The price of Australian farmland is set to experience another year of ‘double digit growth’ in 2022, accroding to the newly-released annual Australian Agricultural Land Price Outlook report by agricultural banking and financial services provider Rabobank.
The report highlighted that “favourable macro forces” continue to “swell (agricultural) land prices” in 2022, following immense growth that was recorded in 2021 resulting in a rise in agricultural land prices across the country by 27 per cent (median price per hectare) that year, with double digit annual growth recorded across all states.
The report also indicates that similarly-strong year-on-year growth has been recorded so far in 2022 across available data set which covers about 30 per cent of the estimated full-year 2022 Australian farm sales.
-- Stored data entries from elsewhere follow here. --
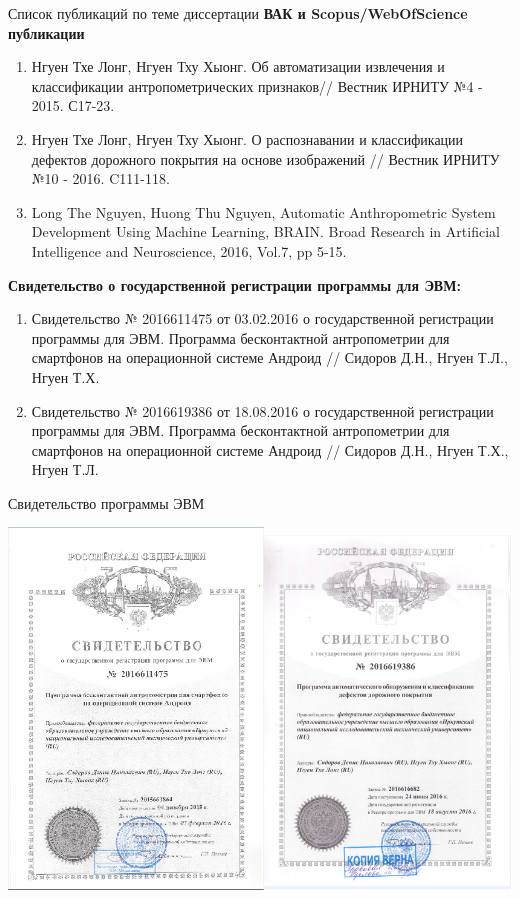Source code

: \documentclass[10pt,pdf,hyperref={unicode},xcolor=table]{beamer}
\begin{document}
\begin{frame}{Список публикаций по теме диссертации}
    \textbf{ВАК и Scopus/WebOfScience публикации}
		\begin{enumerate}
  \item Нгуен Тхе Лонг, Нгуен Тху Хыонг. Об автоматизации извлечения и классификации антропометрических признаков// Вестник ИРНИТУ №4 - 2015. С17-23.
	\item Нгуен Тхе Лонг, Нгуен Тху Хыонг. О распознавании и классификации дефектов дорожного покрытия на основе изображений // Вестник ИРНИТУ №10 - 2016. C111-118.
	\item Long The Nguyen, Huong Thu Nguyen, Automatic Anthropometric System
Development Using Machine Learning, BRAIN. Broad Research in Artificial
Intelligence and Neuroscience, 2016, Vol.7, pp 5-15.	
	\end{enumerate} 
\textbf{Свидетельство о государственной регистрации программы для ЭВМ:}
			\begin{enumerate}
			\item  Свидетельство № 2016611475 от 03.02.2016 о государственной регистрации программы для ЭВМ. Программа бесконтактной антропометрии для смартфонов на операционной системе Андроид // Сидоров Д.Н., Нгуен Т.Л., Нгуен Т.Х.
	\item  Свидетельство № 2016619386 от 18.08.2016 о государственной регистрации программы для ЭВМ. Программа бесконтактной антропометрии для смартфонов на операционной системе Андроид // Сидоров Д.Н.,  Нгуен Т.Х., Нгуен Т.Л.
	\end{enumerate} 	
		\end {frame}
	\begin{frame}{Свидетельство программы ЭВМ}	 

\begin{center}
     \includegraphics[width=1\linewidth]{p23}
\end{center}

			\end{frame}		
\end{document}
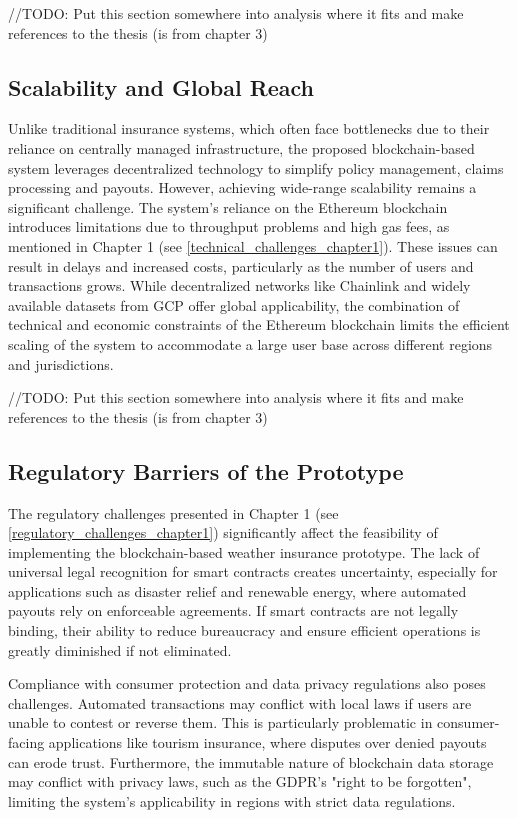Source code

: //TODO: Put this section somewhere into analysis where it fits and make references to the thesis (is from chapter 3)
\subsection{Scalability and Global Reach}\label{scalability_global_reach}
Unlike traditional insurance systems, which often face bottlenecks due to their reliance on centrally managed infrastructure, the proposed blockchain-based system leverages decentralized technology to simplify policy management, claims processing and payouts. However, achieving wide-range scalability remains a significant challenge. The system's reliance on the Ethereum blockchain introduces limitations due to throughput problems and high gas fees, as mentioned in Chapter 1 (see \cref{technical_challenges_chapter1}). These issues can result in delays and increased costs, particularly as the number of users and transactions grows. While decentralized networks like Chainlink and widely available datasets from GCP offer global applicability, the combination of technical and economic constraints of the Ethereum blockchain limits the efficient scaling of the system to accommodate a large user base across different regions and jurisdictions.

//TODO: Put this section somewhere into analysis where it fits and make references to the thesis (is from chapter 3)
\subsection{Regulatory Barriers of the Prototype}
The regulatory challenges presented in Chapter 1 (see \cref{regulatory_challenges_chapter1}) significantly affect the feasibility of implementing the blockchain-based weather insurance prototype. The lack of universal legal recognition for smart contracts creates uncertainty, especially for applications such as disaster relief and renewable energy, where automated payouts rely on enforceable agreements. If smart contracts are not legally binding, their ability to reduce bureaucracy and ensure efficient operations is greatly diminished if not eliminated.

Compliance with consumer protection and data privacy regulations also poses challenges. Automated transactions may conflict with local laws if users are unable to contest or reverse them. This is particularly problematic in consumer-facing applications like tourism insurance, where disputes over denied payouts can erode trust. Furthermore, the immutable nature of blockchain data storage may conflict with privacy laws, such as the GDPR's "right to be forgotten", limiting the system's applicability in regions with strict data regulations.

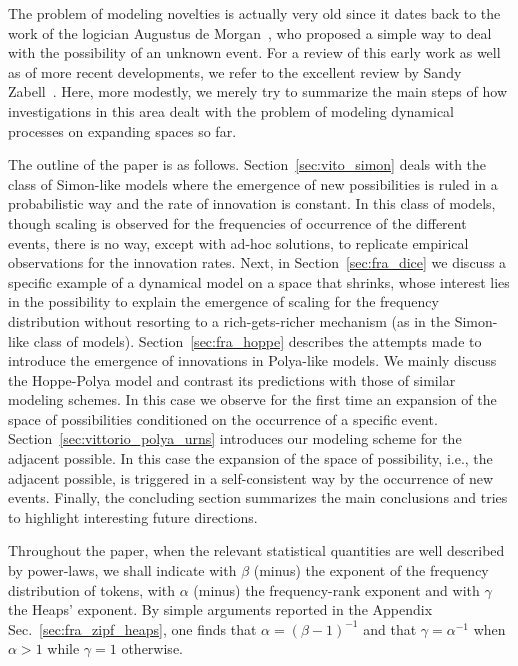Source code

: \documentclass[graybox]{svmult}
\begin{document}
The problem of modeling novelties is actually very old since it dates back to the work of the logician Augustus de Morgan~\cite{De_Morgan_1838}, who proposed a simple way to deal with the possibility of an unknown event. For a review of this early work as well as of more recent developments, we refer to the excellent review by Sandy Zabell~\cite{Zabell_1992}. Here, more modestly, we merely try to summarize the main steps of how investigations in this area dealt with the problem of modeling dynamical processes on expanding spaces so far. 

The outline of the paper is as follows. Section~\ref{sec:vito_simon} deals with the class of Simon-like models where the emergence of new possibilities is ruled in a probabilistic way and the rate of innovation is constant. In this class of models, though scaling is observed for the frequencies of occurrence of the different events, there is no way, except with ad-hoc solutions, to replicate empirical observations for the innovation rates. Next, in Section~\ref{sec:fra_dice} we discuss a specific example of a dynamical model on a space that shrinks, whose interest lies in the possibility to explain the emergence of scaling for the frequency distribution without resorting to a rich-gets-richer mechanism (as in the Simon-like class of models). Section~\ref{sec:fra_hoppe} describes the attempts made to introduce the emergence of innovations in Polya-like models. We mainly discuss the Hoppe-Polya model and contrast its predictions with those of similar modeling schemes. In this case we observe for the first time 
an expansion of the space of possibilities conditioned on the occurrence of a specific event. Section~\ref{sec:vittorio_polya_urns} introduces our modeling scheme for the adjacent possible. In this case the expansion of the space of possibility, i.e., the adjacent possible, is triggered in a self-consistent way by the occurrence of new events. Finally, the concluding section summarizes the main conclusions and tries to highlight interesting future directions. 

Throughout the paper, when the relevant statistical quantities are well described by power-laws, we shall indicate with $\beta$ (minus) the exponent of the frequency distribution of tokens, with $\alpha$ (minus) the frequency-rank exponent and with $\gamma$ the Heaps' exponent. By simple arguments reported in the Appendix Sec.~\ref{sec:fra_zipf_heaps}, one finds that $\alpha = (\beta-1)^{-1}$ and that $\gamma=\alpha^{-1}$ when $\alpha>1$ while $\gamma=1$ otherwise.
\end{document}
Accordingly, this data indicates growth of above 25 per cent in Australian agricultural land prices so far for 2022, suggesting full-year 2022 sales will easily yield double-digit growth as the size of land deals continues to increase.
Given these figures, the report noted that Australia has managed to outpace many other countries in recent years in terms of growth in agricultural land values.
Report author, RaboResearch general manager Australia and New Zealand Stefan Vogel said that this growth has been driven by a very positive “constellation of factors”, including strong agricultural commodity prices and good production volumes which bolstered the farmers’ cash reserves and driven demand for land purchases.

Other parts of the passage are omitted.